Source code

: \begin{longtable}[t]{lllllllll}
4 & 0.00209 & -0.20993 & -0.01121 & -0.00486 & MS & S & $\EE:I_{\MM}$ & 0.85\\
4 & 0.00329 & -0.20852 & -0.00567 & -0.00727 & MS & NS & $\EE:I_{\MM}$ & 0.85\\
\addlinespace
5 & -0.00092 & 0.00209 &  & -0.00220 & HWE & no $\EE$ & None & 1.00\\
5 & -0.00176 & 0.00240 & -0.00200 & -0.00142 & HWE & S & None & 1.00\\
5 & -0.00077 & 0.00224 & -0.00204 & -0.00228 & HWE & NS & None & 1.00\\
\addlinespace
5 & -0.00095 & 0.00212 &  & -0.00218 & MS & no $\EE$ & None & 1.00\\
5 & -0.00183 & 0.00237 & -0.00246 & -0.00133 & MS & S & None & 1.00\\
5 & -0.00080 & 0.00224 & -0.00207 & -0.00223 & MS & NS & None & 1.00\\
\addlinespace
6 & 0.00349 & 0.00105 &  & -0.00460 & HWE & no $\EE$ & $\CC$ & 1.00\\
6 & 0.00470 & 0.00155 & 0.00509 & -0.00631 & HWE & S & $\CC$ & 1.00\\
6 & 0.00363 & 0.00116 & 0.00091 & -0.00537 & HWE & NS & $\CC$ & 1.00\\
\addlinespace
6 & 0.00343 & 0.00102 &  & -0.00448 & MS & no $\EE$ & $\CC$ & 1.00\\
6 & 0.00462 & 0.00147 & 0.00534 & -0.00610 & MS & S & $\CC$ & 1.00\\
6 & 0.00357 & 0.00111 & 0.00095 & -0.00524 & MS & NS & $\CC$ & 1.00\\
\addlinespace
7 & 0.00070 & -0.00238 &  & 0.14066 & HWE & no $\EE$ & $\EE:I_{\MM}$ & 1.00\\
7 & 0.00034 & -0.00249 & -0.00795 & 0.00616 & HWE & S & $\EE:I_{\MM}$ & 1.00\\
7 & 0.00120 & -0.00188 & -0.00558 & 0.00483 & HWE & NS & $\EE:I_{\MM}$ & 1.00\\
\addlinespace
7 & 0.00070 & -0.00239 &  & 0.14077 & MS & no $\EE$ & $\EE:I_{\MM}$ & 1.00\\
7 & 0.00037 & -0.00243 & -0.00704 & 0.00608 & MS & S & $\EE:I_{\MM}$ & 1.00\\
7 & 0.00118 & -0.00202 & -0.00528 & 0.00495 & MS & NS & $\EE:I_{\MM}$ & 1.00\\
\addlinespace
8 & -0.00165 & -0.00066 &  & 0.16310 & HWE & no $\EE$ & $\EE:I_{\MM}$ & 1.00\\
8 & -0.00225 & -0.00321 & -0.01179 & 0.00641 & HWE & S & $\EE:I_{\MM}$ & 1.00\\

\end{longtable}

━━━

Go through the records and gather the lines that hold "longtable".

: \begin{longtable}[t]{lllllllll}
\end{longtable}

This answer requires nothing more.